[Stored data entries]
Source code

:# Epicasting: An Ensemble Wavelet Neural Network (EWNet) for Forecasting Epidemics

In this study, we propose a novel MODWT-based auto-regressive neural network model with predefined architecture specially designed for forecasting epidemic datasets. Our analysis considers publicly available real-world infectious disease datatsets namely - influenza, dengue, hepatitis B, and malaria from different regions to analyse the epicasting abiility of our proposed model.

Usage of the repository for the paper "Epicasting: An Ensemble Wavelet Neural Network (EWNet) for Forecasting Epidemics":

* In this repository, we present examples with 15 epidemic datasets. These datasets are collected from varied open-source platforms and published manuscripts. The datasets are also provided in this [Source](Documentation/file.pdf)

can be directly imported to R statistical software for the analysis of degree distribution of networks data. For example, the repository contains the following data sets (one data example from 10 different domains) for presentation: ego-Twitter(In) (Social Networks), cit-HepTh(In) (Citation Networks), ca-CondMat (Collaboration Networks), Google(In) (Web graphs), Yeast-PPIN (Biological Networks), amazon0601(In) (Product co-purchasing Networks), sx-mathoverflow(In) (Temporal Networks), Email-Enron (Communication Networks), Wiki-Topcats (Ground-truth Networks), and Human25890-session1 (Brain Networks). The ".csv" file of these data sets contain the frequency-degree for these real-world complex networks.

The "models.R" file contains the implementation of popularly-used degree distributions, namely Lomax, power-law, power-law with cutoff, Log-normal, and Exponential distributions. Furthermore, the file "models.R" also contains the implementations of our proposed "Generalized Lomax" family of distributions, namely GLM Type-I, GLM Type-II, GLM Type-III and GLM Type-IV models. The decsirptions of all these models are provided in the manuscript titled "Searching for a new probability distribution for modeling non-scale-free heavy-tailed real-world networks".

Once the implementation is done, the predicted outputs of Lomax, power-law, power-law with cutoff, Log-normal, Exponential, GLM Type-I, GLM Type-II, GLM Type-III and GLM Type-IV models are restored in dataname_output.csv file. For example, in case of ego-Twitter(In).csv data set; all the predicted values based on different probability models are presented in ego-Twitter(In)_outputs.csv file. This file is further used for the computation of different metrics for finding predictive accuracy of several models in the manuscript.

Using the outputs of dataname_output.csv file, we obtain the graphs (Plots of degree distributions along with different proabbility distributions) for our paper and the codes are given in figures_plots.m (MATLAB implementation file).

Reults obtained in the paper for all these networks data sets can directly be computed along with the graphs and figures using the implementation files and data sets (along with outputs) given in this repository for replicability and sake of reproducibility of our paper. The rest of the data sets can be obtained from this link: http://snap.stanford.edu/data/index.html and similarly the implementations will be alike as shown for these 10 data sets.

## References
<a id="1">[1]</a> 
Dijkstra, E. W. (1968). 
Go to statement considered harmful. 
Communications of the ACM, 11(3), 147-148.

==

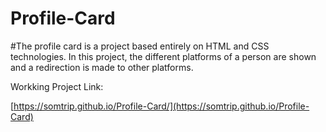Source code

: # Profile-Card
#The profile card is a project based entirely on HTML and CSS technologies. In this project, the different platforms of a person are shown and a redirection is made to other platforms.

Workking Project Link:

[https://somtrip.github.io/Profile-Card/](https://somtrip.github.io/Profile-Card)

* * *

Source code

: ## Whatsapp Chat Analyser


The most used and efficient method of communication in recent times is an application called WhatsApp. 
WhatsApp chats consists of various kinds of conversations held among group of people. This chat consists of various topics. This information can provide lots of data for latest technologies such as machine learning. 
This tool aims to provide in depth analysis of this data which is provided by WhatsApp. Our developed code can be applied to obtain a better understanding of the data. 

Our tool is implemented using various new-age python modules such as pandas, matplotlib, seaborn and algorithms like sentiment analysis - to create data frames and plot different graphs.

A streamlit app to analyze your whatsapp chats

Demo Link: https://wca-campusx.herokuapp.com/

Task directions
Your task is to restate, word for word, only those lines above that fall between the line holding "Dijkstra, E. W. (1968)." and the line holding "Communications of the ACM, 11(3), 147-148.", inclusive.

Written solution
Dijkstra, E. W. (1968). 
Go to statement considered harmful. 
Communications of the ACM, 11(3), 147-148.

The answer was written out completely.